From the records below, count the lines holding the string "stdout". Only the number is wanted.

○ ○ ○ ○ ○

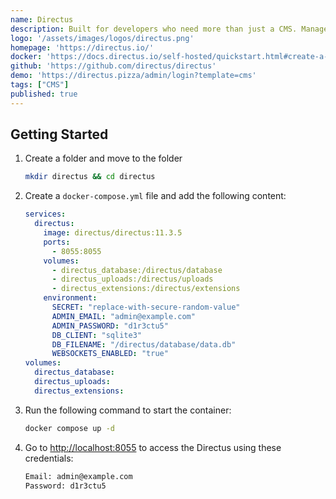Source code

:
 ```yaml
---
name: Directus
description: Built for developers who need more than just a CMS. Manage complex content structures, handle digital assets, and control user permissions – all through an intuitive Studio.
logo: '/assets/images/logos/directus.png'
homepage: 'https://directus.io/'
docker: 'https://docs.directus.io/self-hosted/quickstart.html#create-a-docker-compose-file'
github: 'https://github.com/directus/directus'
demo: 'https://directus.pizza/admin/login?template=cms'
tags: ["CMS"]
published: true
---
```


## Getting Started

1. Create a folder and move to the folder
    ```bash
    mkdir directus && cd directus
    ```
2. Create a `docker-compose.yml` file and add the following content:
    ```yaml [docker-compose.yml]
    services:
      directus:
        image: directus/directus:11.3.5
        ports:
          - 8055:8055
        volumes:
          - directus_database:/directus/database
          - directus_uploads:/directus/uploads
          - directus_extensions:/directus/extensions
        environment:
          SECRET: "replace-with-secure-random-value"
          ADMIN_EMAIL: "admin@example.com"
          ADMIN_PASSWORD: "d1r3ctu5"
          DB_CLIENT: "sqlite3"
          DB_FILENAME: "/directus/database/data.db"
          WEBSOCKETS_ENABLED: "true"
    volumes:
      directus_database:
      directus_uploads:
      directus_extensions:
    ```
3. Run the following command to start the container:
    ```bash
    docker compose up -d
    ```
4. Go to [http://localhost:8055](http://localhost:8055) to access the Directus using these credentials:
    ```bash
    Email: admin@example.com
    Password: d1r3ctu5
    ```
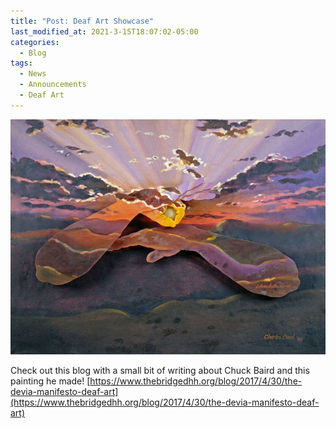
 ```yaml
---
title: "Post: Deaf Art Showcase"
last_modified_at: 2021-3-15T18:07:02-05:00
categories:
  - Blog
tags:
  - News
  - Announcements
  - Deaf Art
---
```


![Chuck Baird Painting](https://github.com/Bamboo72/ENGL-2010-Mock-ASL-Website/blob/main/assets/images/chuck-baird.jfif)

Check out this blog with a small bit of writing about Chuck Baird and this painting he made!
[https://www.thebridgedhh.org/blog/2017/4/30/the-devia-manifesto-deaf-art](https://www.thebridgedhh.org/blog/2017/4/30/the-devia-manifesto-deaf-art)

○ ○ ○ ○ ○

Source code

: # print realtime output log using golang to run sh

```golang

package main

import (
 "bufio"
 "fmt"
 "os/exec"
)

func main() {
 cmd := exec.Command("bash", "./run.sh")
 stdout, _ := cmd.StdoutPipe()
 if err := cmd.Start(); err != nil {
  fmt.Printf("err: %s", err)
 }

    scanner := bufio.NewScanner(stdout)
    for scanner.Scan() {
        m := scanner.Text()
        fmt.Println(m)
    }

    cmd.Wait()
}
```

○ ○ ○ ○ ○

### Result for this task
2